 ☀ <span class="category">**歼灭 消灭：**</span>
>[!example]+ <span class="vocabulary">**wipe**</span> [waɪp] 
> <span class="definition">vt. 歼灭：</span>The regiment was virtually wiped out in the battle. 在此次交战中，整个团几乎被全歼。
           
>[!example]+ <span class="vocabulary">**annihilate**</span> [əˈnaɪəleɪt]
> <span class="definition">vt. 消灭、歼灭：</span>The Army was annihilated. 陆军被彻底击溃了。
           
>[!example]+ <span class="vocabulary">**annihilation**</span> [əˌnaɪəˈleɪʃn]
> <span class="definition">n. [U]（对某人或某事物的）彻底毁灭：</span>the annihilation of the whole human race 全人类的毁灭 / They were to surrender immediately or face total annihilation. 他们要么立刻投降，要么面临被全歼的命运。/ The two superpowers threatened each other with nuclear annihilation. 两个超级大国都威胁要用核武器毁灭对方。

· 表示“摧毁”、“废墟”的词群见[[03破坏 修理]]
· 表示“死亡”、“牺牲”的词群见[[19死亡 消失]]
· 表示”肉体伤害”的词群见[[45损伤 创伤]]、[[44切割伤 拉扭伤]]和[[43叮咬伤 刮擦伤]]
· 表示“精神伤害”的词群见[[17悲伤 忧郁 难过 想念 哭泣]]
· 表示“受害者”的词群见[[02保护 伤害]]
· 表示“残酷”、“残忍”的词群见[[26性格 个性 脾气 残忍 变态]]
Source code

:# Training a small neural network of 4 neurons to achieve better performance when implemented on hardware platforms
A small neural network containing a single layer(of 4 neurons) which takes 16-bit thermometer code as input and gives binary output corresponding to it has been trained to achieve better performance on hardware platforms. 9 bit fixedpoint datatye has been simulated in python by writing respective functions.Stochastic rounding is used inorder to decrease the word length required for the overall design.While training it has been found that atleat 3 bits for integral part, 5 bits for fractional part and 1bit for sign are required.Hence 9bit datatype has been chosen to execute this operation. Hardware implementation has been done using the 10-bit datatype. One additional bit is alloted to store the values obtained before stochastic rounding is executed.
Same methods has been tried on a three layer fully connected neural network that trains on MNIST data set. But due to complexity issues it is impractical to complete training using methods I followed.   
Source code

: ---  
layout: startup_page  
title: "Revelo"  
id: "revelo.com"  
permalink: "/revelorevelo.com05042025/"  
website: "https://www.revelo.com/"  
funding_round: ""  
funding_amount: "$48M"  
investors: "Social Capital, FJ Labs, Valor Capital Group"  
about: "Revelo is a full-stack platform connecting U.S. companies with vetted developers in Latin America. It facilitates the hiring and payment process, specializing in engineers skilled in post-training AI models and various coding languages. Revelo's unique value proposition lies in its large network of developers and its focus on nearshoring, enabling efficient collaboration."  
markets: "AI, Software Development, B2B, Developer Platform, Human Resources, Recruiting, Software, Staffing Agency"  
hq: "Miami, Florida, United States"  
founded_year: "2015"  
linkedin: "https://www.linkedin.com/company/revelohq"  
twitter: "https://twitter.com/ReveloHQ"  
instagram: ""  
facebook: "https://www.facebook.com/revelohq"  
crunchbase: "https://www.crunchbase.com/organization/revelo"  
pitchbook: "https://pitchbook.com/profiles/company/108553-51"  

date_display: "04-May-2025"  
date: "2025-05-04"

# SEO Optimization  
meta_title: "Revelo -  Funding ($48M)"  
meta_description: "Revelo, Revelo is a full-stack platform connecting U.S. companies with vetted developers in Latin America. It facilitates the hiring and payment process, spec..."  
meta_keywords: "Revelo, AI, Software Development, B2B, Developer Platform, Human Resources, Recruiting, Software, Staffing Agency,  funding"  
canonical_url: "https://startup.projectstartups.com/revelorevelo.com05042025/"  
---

====

*EXERCISE DESCRIPTION*: Every entry must be output again exactly as it was given.

*SOLUTION FOR THIS TASK*:
 ☀ <span class="category">**歼灭 消灭：**</span>
>[!example]+ <span class="vocabulary">**wipe**</span> [waɪp] 
> <span class="definition">vt. 歼灭：</span>The regiment was virtually wiped out in the battle. 在此次交战中，整个团几乎被全歼。
           
>[!example]+ <span class="vocabulary">**annihilate**</span> [əˈnaɪəleɪt]
> <span class="definition">vt. 消灭、歼灭：</span>The Army was annihilated. 陆军被彻底击溃了。
           
>[!example]+ <span class="vocabulary">**annihilation**</span> [əˌnaɪəˈleɪʃn]
> <span class="definition">n. [U]（对某人或某事物的）彻底毁灭：</span>the annihilation of the whole human race 全人类的毁灭 / They were to surrender immediately or face total annihilation. 他们要么立刻投降，要么面临被全歼的命运。/ The two superpowers threatened each other with nuclear annihilation. 两个超级大国都威胁要用核武器毁灭对方。

· 表示“摧毁”、“废墟”的词群见[[03破坏 修理]]
· 表示“死亡”、“牺牲”的词群见[[19死亡 消失]]
· 表示”肉体伤害”的词群见[[45损伤 创伤]]、[[44切割伤 拉扭伤]]和[[43叮咬伤 刮擦伤]]
· 表示“精神伤害”的词群见[[17悲伤 忧郁 难过 想念 哭泣]]
· 表示“受害者”的词群见[[02保护 伤害]]
· 表示“残酷”、“残忍”的词群见[[26性格 个性 脾气 残忍 变态]]
Source code

:# Training a small neural network of 4 neurons to achieve better performance when implemented on hardware platforms
A small neural network containing a single layer(of 4 neurons) which takes 16-bit thermometer code as input and gives binary output corresponding to it has been trained to achieve better performance on hardware platforms. 9 bit fixedpoint datatye has been simulated in python by writing respective functions.Stochastic rounding is used inorder to decrease the word length required for the overall design.While training it has been found that atleat 3 bits for integral part, 5 bits for fractional part and 1bit for sign are required.Hence 9bit datatype has been chosen to execute this operation. Hardware implementation has been done using the 10-bit datatype. One additional bit is alloted to store the values obtained before stochastic rounding is executed.
Same methods has been tried on a three layer fully connected neural network that trains on MNIST data set. But due to complexity issues it is impractical to complete training using methods I followed.   
Source code

: ---  
layout: startup_page  
title: "Revelo"  
id: "revelo.com"  
permalink: "/revelorevelo.com05042025/"  
website: "https://www.revelo.com/"  
funding_round: ""  
funding_amount: "$48M"  
investors: "Social Capital, FJ Labs, Valor Capital Group"  
about: "Revelo is a full-stack platform connecting U.S. companies with vetted developers in Latin America. It facilitates the hiring and payment process, specializing in engineers skilled in post-training AI models and various coding languages. Revelo's unique value proposition lies in its large network of developers and its focus on nearshoring, enabling efficient collaboration."  
markets: "AI, Software Development, B2B, Developer Platform, Human Resources, Recruiting, Software, Staffing Agency"  
hq: "Miami, Florida, United States"  
founded_year: "2015"  
linkedin: "https://www.linkedin.com/company/revelohq"  
twitter: "https://twitter.com/ReveloHQ"  
instagram: ""  
facebook: "https://www.facebook.com/revelohq"  
crunchbase: "https://www.crunchbase.com/organization/revelo"  
pitchbook: "https://pitchbook.com/profiles/company/108553-51"  

date_display: "04-May-2025"  
date: "2025-05-04"

# SEO Optimization  
meta_title: "Revelo -  Funding ($48M)"  
meta_description: "Revelo, Revelo is a full-stack platform connecting U.S. companies with vetted developers in Latin America. It facilitates the hiring and payment process, spec..."  
meta_keywords: "Revelo, AI, Software Development, B2B, Developer Platform, Human Resources, Recruiting, Software, Staffing Agency,  funding"  
canonical_url: "https://startup.projectstartups.com/revelorevelo.com05042025/"  
---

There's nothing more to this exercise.